La liaison de Lucie et de Georges Lemercier ne comporta ni passion ni excès sensuels. Ce fut un passe-temps, un adultère de convenance. Les caresses finies, on causait. Georges initia sa maîtresse aux mystères de la vie parisienne, sujet captivant. Les célébrités de la capitale défilèrent, les actrices et les filles galantes, toutes celles dont on cite dans les journaux boulevardiers les noms, les robes et les déplacements. Les anecdotes foisonnaient. Et Lucie contemplait, bouche béante, avec vénération, cet homme qui avait partagé le lit des courtisanes illustres. Elle brûlait de les connaître. Elle rêva d’orgies en leur compagnie.

Lemercier dut à ses relations un relief considérable. Ses prodigalités achevèrent de conquérir Lucie. L’offre de deux superbes solitaires, montés en boucles d’oreilles, lui inspira même une tendresse démonstrative. Elle les cacha au fond d’une armoire, entre deux piles de serviettes, et elle ne cessait de les en sortir pour les examiner et les palper.

Georges fut malheureusement contraint à une absence d’une ou deux semaines. Ce fâcheux départ détraqua l’existence méthodique de Lucie. Une telle régularité présidait à l’emploi de son temps ! Dès lors, tout l’horripila, son intérieur, sa chambre, la couleur des rideaux, les piaillements de René.

Robert en subit le contre-coup.

— Qu’est-ce que tu as ? grognait-il, tu es d’une humeur massacrante. Quel drôle de corps tu fais tout de même, avec tes changements de caractère !
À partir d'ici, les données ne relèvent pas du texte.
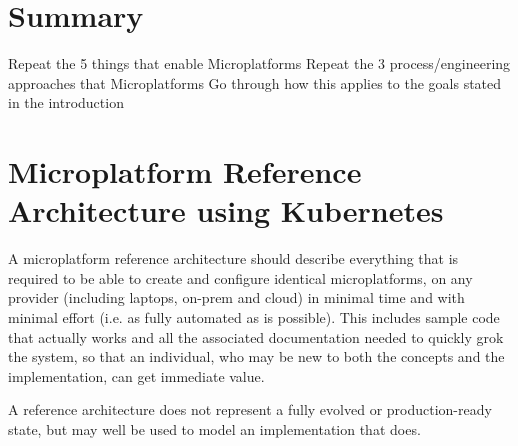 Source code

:\documentclass[reprint,amsmath,amssymb,aps]{revtex4-1}
\begin{document}
\section{\label{sec:summary}Summary}

Repeat the 5 things that enable Microplatforms
Repeat the 3 process/engineering approaches that Microplatforms 
Go through how this applies to the goals stated in the introduction

\newpage
\clearpage
\appendix
\section{\label{sec:architecture}Microplatform Reference Architecture using Kubernetes}

A microplatform reference architecture should describe everything that is required to be able to create and configure identical microplatforms, on any provider (including laptops, on-prem and cloud) in minimal time and with minimal effort (i.e. as fully automated as is possible). This includes sample code that actually works and all the associated documentation needed to quickly grok the system, so that an individual, who may be new to both the concepts and the implementation, can get immediate value.

A reference architecture does not represent a fully evolved or production-ready state, but may well be used to model an implementation that does.



\end{document}
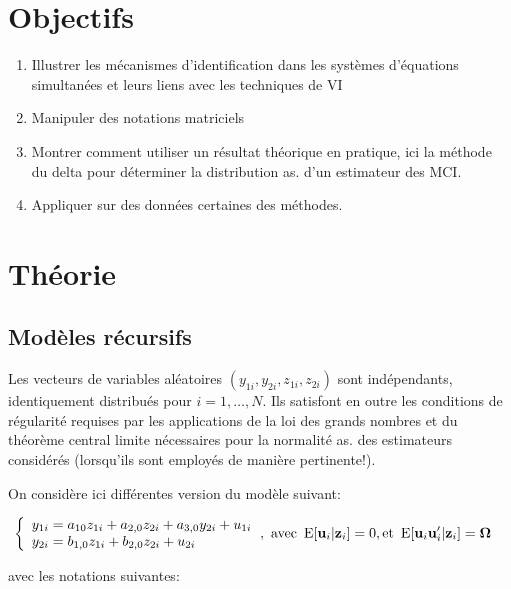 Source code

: \newpage

\tableofcontents

\newpage

\section{Objectifs}
\begin{enumerate}
\item Illustrer les mécanismes d’identification dans les systèmes d’équations simultanées et leurs liens avec les techniques de VI
\item Manipuler des notations matriciels
\item Montrer comment utiliser un résultat théorique en pratique, ici la méthode du delta pour déterminer la distribution as. 
d’un estimateur des MCI.
\item Appliquer sur des données certaines des méthodes.
\end{enumerate}

\section{Théorie}

\subsection{Modèles récursifs}
Les vecteurs de variables aléatoires $(y_{1i},y_{2i},z_{1i},z_{2i})$ sont indépendants, identiquement distribués pour 
$i= 1,\ldots, N$. Ils satisfont en outre les conditions de régularité requises par les applications de la loi
 des grands nombres et du théorème central limite nécessaires pour la normalité as. des estimateurs considérés 
 (lorsqu’ils sont employés de manière pertinente!). 

 On considère ici différentes version du modèle suivant:

    
 \begin{align}
    \left\{
 \begin{array}{l}
    y_{1i} = a_{10}z_{1i} + a_{2,0}z_{2i} + a_{3,0}y_{2i} +u_{1i}\\
    y_{2i}= b_{1,0}z_{1i} + b_{2,0}z_{2i}+u_{2i}
 \end{array}
\right.
&, \ \text{avec} \  \Exp[\boldu_i|\boldz_i] =0,  \text{et} \ \Exp[\boldu_i\boldu_i^\prime|\boldz_i]=\boldOmega
\label{eq1}
 \end{align}

 avec les notations suivantes:

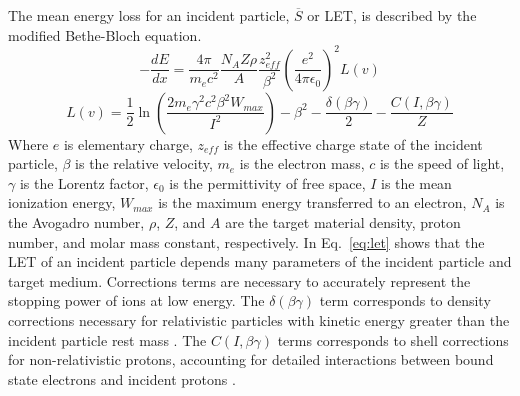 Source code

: The mean energy loss for an incident particle, $\overline{S}$ or LET, is described by the modified Bethe-Bloch equation.
\begin{equation}
    \label{eq:let}
    -\frac{dE}{dx} = \frac{4\pi}{m_e c^2} \frac{N_A Z \rho}{A} 
    \frac{z_{eff}^2}{\beta^2}\left(\frac{e^2}{4 \pi \epsilon_0}\right)^2 L(v)
\end{equation}
\begin{equation}
    \label{eq:bethe-bloch-corr-ion}
    L(v) = \frac{1}{2}\ln\left(\frac{2 m_e \gamma^2 c^2 \beta^2 W_{max}}{I^2}\right) - \beta^2 -\frac{\delta(\beta \gamma)}{2} - \frac{C(I,\beta \gamma)}{Z}
\end{equation}
Where $e$ is elementary charge, $z_{eff}$ is the effective charge state of the incident particle, $\beta$ is the relative velocity, $m_e$ is the electron mass, $c$ is the speed of light, $\gamma$ is the Lorentz factor, $\epsilon_0$ is the permittivity of free space, $I$ is the mean ionization energy, $W_{max}$ is the maximum energy transferred to an electron, $N_A$ is the Avogadro number, $\rho$, $Z$, and $A$ are the target material density, proton number, and molar mass constant, respectively.
In Eq.~\ref{eq:let} shows that the LET of an incident particle depends many parameters of the incident particle and target medium. 
Corrections terms are necessary to accurately represent the stopping power of ions at low energy.
The $\delta(\beta \gamma)$ term corresponds to density corrections necessary for relativistic particles with kinetic energy greater than the incident particle rest mass \cite{ziegler2010srim}.
The $C(I,\beta \gamma)$ terms corresponds to shell corrections for non-relativistic protons, accounting for detailed interactions between bound state electrons and incident protons \cite{ziegler2010srim}.

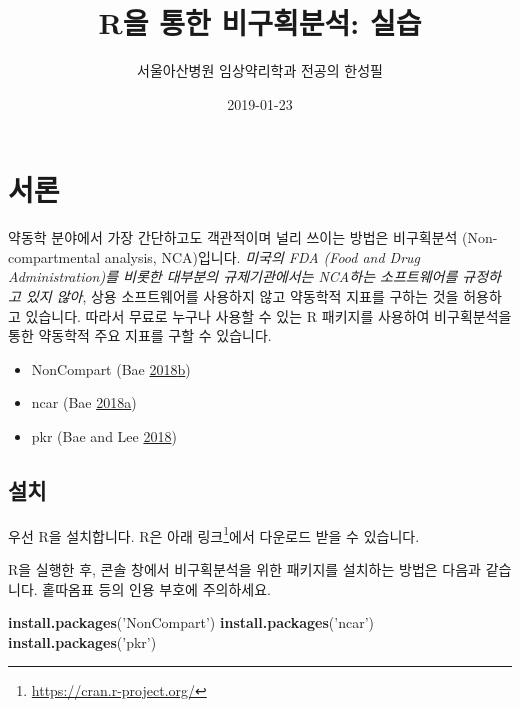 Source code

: \documentclass[9pt,]{krantz}
\title{R을 통한 비구획분석: 실습}
\author{서울아산병원 임상약리학과 전공의 한성필}
\date{2019-01-23}
\newenvironment{Shaded}{\begin{snugshade}}{\end{snugshade}}
\newcommand{\KeywordTok}[1]{\textcolor[rgb]{0.13,0.29,0.53}{\textbf{#1}}}
\newcommand{\NormalTok}[1]{#1}
\newcommand{\StringTok}[1]{\textcolor[rgb]{0.31,0.60,0.02}{#1}}
\providecommand{\tightlist}{%
  \setlength{\itemsep}{0pt}\setlength{\parskip}{0pt}}
\begin{document}
\maketitle

{
\hypersetup{linkcolor=}
\setcounter{tocdepth}{2}
\tableofcontents
}
\mainmatter

\hypertarget{intro}{%
\chapter{서론}\label{intro}}

약동학 분야에서 가장 간단하고도 객관적이며 널리 쓰이는 방법은 비구획분석 (Non-compartmental analysis, NCA)입니다.
\emph{미국의 FDA (Food and Drug Administration)를 비롯한 대부분의 규제기관에서는 NCA하는 소프트웨어를 규정하고 있지 않아}, 상용 소프트웨어를 사용하지 않고 약동학적 지표를 구하는 것을 허용하고 있습니다.
따라서 무료로 누구나 사용할 수 있는 R 패키지를 사용하여 비구획분석을 통한 약동학적 주요 지표를 구할 수 있습니다.

\begin{itemize}
\tightlist
\item
  NonCompart (Bae \protect\hyperlink{ref-R-NonCompart}{2018}\protect\hyperlink{ref-R-NonCompart}{b})
\item
  ncar (Bae \protect\hyperlink{ref-R-ncar}{2018}\protect\hyperlink{ref-R-ncar}{a})
\item
  pkr (Bae and Lee \protect\hyperlink{ref-R-pkr}{2018})
\end{itemize}

\hypertarget{section}{%
\section{설치}\label{section}}

우선 R을 설치합니다.
R은 아래 링크\footnote{\url{https://cran.r-project.org/}}에서 다운로드 받을 수 있습니다.

R을 실행한 후, 콘솔 창에서 비구획분석을 위한 패키지를 설치하는 방법은 다음과 같습니다.
홑따옴표 등의 인용 부호에 주의하세요.

\begin{Shaded}
\begin{Highlighting}[]
\KeywordTok{install.packages}\NormalTok{(}\StringTok{'NonCompart'}\NormalTok{)}
\KeywordTok{install.packages}\NormalTok{(}\StringTok{'ncar'}\NormalTok{)}
\KeywordTok{install.packages}\NormalTok{(}\StringTok{'pkr'}\NormalTok{)}
\end{Highlighting}
\end{Shaded}
\end{document}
Bientôt il n’eut plus à se plaindre. Lucie, recouvra son calme. Une après-midi, en effet, parrain l’arrêta en pleine rue :

— Je te tiens, tu ne t’en iras pas, bredouillait-il,… écoute-moi, viens là-bas, une fois seulement…

On les observait. Il s’en alla. Elle le suivit, rue Saint-Georges. Il n’y eut aucune réconciliation : leurs habitudes reprirent leur cours comme si rien ne les eût interrompues.